> **Exercise requirements**
Wherever the word "build" turns up in a line of the entries, copy that line.

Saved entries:
-*-

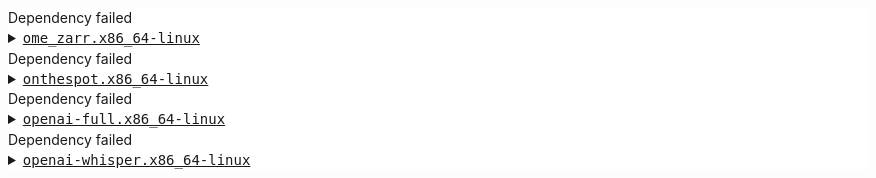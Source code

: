 </li>
</ul>
</details>
</td>
<td>Dependency failed</td>
</tr>
<tr>
<td>
<details><summary>
<tt><a href='https://hydra.nixos.org/build/230382867'>ome_zarr.x86_64-linux</a></tt>
</summary></details>
</td>
<td>Dependency failed</td>
</tr>
<tr>
<td>
<details><summary>
<tt><a href='https://hydra.nixos.org/build/230340184'>onthespot.x86_64-linux</a></tt>
</summary></details>
</td>
<td>Dependency failed</td>
</tr>
<tr>
<td>
<details><summary>
<tt><a href='https://hydra.nixos.org/build/230380961'>openai-full.x86_64-linux</a></tt>
</summary></details>
</td>
<td>Dependency failed</td>
</tr>
<tr>
<td>
<details><summary>
<tt><a href='https://hydra.nixos.org/build/230386616'>openai-whisper.x86_64-linux</a></tt>
</summary>
<ul>
<li>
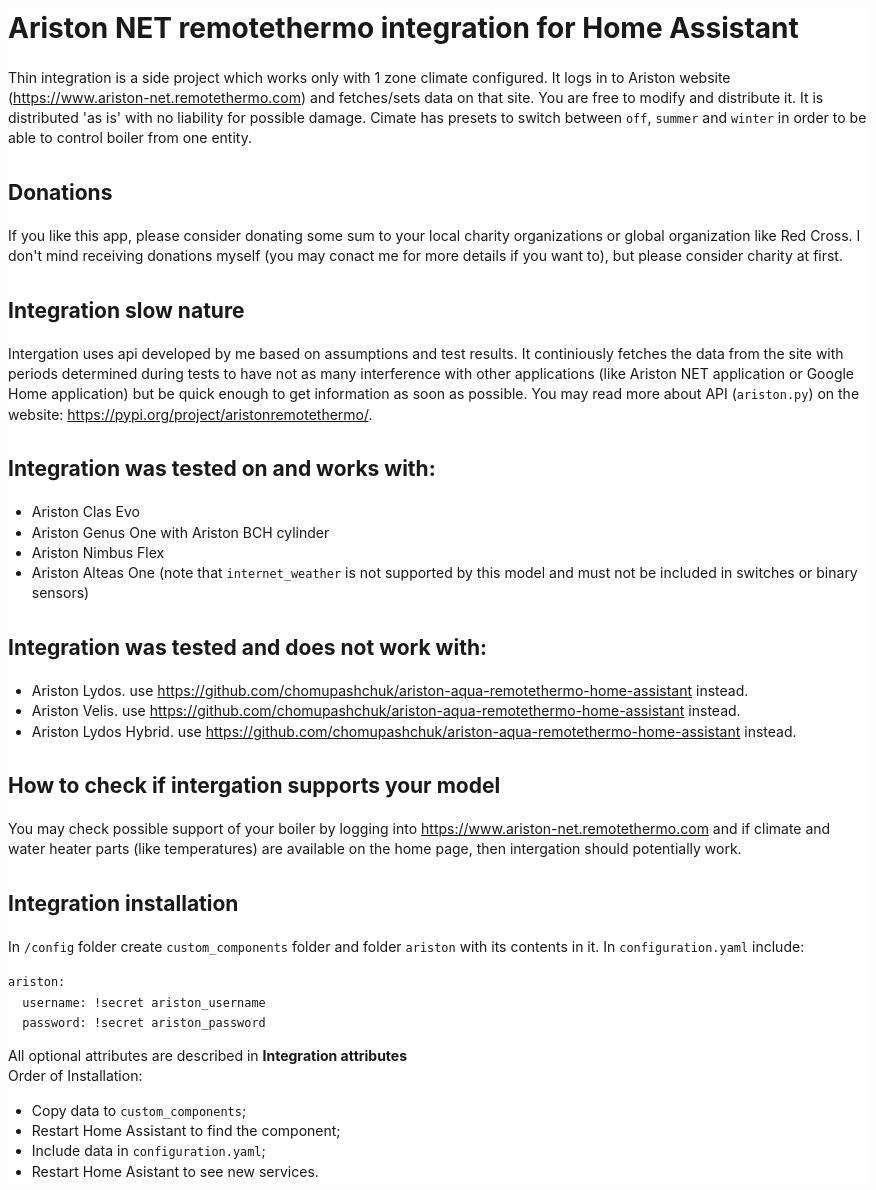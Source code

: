 # Ariston NET remotethermo integration for Home Assistant
Thin integration is a side project which works only with 1 zone climate configured. It logs in to Ariston website (https://www.ariston-net.remotethermo.com) and fetches/sets data on that site.
You are free to modify and distribute it. It is distributed 'as is' with no liability for possible damage.
Cimate has presets to switch between `off`, `summer` and `winter` in order to be able to control boiler from one entity.

## Donations
If you like this app, please consider donating some sum to your local charity organizations or global organization like Red Cross. I don't mind receiving donations myself (you may conact me for more details if you want to), but please consider charity at first.

## Integration slow nature
Intergation uses api developed by me based on assumptions and test results. It continiously fetches the data from the site with periods determined during tests to have not as many interference with other applications (like Ariston NET application or Google Home application) but be quick enough to get information as soon as possible.
You may read more about API (`ariston.py`) on the website: https://pypi.org/project/aristonremotethermo/.

## Integration was tested on and works with:
  - Ariston Clas Evo
  - Ariston Genus One with Ariston BCH cylinder
  - Ariston Nimbus Flex
  - Ariston Alteas One (note that `internet_weather` is not supported by this model and must not be included in switches or binary sensors)

## Integration was tested and does not work with:
  - Ariston Lydos. use https://github.com/chomupashchuk/ariston-aqua-remotethermo-home-assistant instead.
  - Ariston Velis. use https://github.com/chomupashchuk/ariston-aqua-remotethermo-home-assistant instead.
  - Ariston Lydos Hybrid. use https://github.com/chomupashchuk/ariston-aqua-remotethermo-home-assistant instead.

## How to check if intergation supports your model
You may check possible support of your boiler by logging into https://www.ariston-net.remotethermo.com and if climate and water heater parts (like temperatures) are available on the home page, then intergation should potentially work.

## Integration installation
In `/config` folder create `custom_components` folder and folder `ariston` with its contents in it.
In `configuration.yaml` include:
```
ariston:
  username: !secret ariston_username
  password: !secret ariston_password
```
All optional attributes are described in **Integration attributes**\
Order of Installation:
- Copy data to `custom_components`;
- Restart Home Assistant to find the component;
- Include data in `configuration.yaml`;
- Restart Home Asistant to see new services.

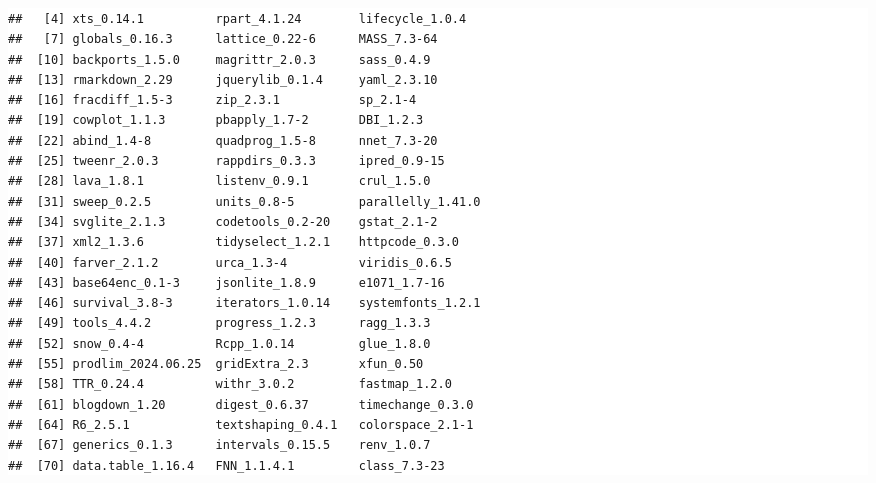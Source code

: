    ##   [4] xts_0.14.1          rpart_4.1.24        lifecycle_1.0.4    
    ##   [7] globals_0.16.3      lattice_0.22-6      MASS_7.3-64        
    ##  [10] backports_1.5.0     magrittr_2.0.3      sass_0.4.9         
    ##  [13] rmarkdown_2.29      jquerylib_0.1.4     yaml_2.3.10        
    ##  [16] fracdiff_1.5-3      zip_2.3.1           sp_2.1-4           
    ##  [19] cowplot_1.1.3       pbapply_1.7-2       DBI_1.2.3          
    ##  [22] abind_1.4-8         quadprog_1.5-8      nnet_7.3-20        
    ##  [25] tweenr_2.0.3        rappdirs_0.3.3      ipred_0.9-15       
    ##  [28] lava_1.8.1          listenv_0.9.1       crul_1.5.0         
    ##  [31] sweep_0.2.5         units_0.8-5         parallelly_1.41.0  
    ##  [34] svglite_2.1.3       codetools_0.2-20    gstat_2.1-2        
    ##  [37] xml2_1.3.6          tidyselect_1.2.1    httpcode_0.3.0     
    ##  [40] farver_2.1.2        urca_1.3-4          viridis_0.6.5      
    ##  [43] base64enc_0.1-3     jsonlite_1.8.9      e1071_1.7-16       
    ##  [46] survival_3.8-3      iterators_1.0.14    systemfonts_1.2.1  
    ##  [49] tools_4.4.2         progress_1.2.3      ragg_1.3.3         
    ##  [52] snow_0.4-4          Rcpp_1.0.14         glue_1.8.0         
    ##  [55] prodlim_2024.06.25  gridExtra_2.3       xfun_0.50          
    ##  [58] TTR_0.24.4          withr_3.0.2         fastmap_1.2.0      
    ##  [61] blogdown_1.20       digest_0.6.37       timechange_0.3.0   
    ##  [64] R6_2.5.1            textshaping_0.4.1   colorspace_2.1-1   
    ##  [67] generics_0.1.3      intervals_0.15.5    renv_1.0.7         
    ##  [70] data.table_1.16.4   FNN_1.1.4.1         class_7.3-23       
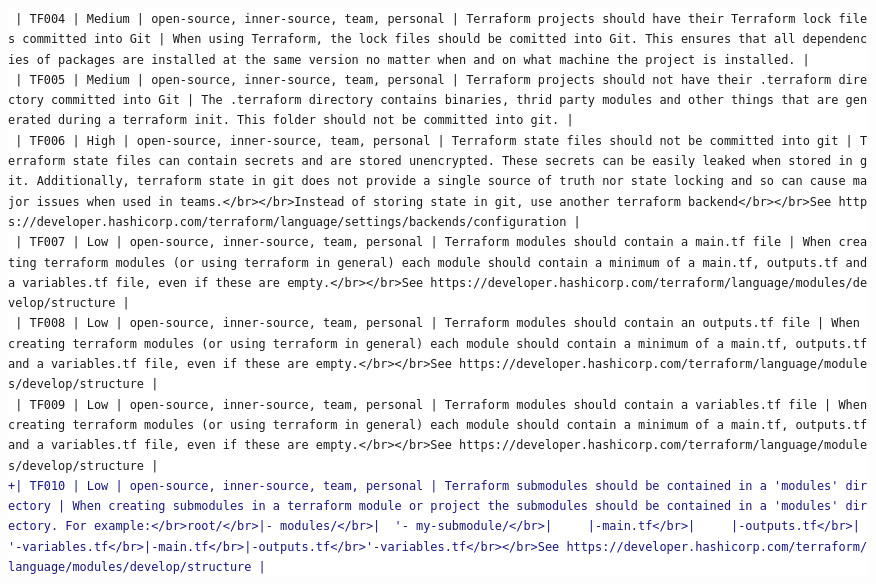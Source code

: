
 ```diff
 | TF004 | Medium | open-source, inner-source, team, personal | Terraform projects should have their Terraform lock files committed into Git | When using Terraform, the lock files should be comitted into Git. This ensures that all dependencies of packages are installed at the same version no matter when and on what machine the project is installed. |
 | TF005 | Medium | open-source, inner-source, team, personal | Terraform projects should not have their .terraform directory committed into Git | The .terraform directory contains binaries, thrid party modules and other things that are generated during a terraform init. This folder should not be committed into git. |
 | TF006 | High | open-source, inner-source, team, personal | Terraform state files should not be committed into git | Terraform state files can contain secrets and are stored unencrypted. These secrets can be easily leaked when stored in git. Additionally, terraform state in git does not provide a single source of truth nor state locking and so can cause major issues when used in teams.</br></br>Instead of storing state in git, use another terraform backend</br></br>See https://developer.hashicorp.com/terraform/language/settings/backends/configuration |
 | TF007 | Low | open-source, inner-source, team, personal | Terraform modules should contain a main.tf file | When creating terraform modules (or using terraform in general) each module should contain a minimum of a main.tf, outputs.tf and a variables.tf file, even if these are empty.</br></br>See https://developer.hashicorp.com/terraform/language/modules/develop/structure |
 | TF008 | Low | open-source, inner-source, team, personal | Terraform modules should contain an outputs.tf file | When creating terraform modules (or using terraform in general) each module should contain a minimum of a main.tf, outputs.tf and a variables.tf file, even if these are empty.</br></br>See https://developer.hashicorp.com/terraform/language/modules/develop/structure |
 | TF009 | Low | open-source, inner-source, team, personal | Terraform modules should contain a variables.tf file | When creating terraform modules (or using terraform in general) each module should contain a minimum of a main.tf, outputs.tf and a variables.tf file, even if these are empty.</br></br>See https://developer.hashicorp.com/terraform/language/modules/develop/structure |
+| TF010 | Low | open-source, inner-source, team, personal | Terraform submodules should be contained in a 'modules' directory | When creating submodules in a terraform module or project the submodules should be contained in a 'modules' directory. For example:</br>root/</br>|- modules/</br>|  '- my-submodule/</br>|     |-main.tf</br>|     |-outputs.tf</br>|     '-variables.tf</br>|-main.tf</br>|-outputs.tf</br>'-variables.tf</br></br>See https://developer.hashicorp.com/terraform/language/modules/develop/structure |
```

-*-

> **Exercise response**
<tt><a href='https://hydra.nixos.org/build/230382867'>ome_zarr.x86_64-linux</a></tt>
<tt><a href='https://hydra.nixos.org/build/230340184'>onthespot.x86_64-linux</a></tt>
<tt><a href='https://hydra.nixos.org/build/230380961'>openai-full.x86_64-linux</a></tt>
<tt><a href='https://hydra.nixos.org/build/230386616'>openai-whisper.x86_64-linux</a></tt>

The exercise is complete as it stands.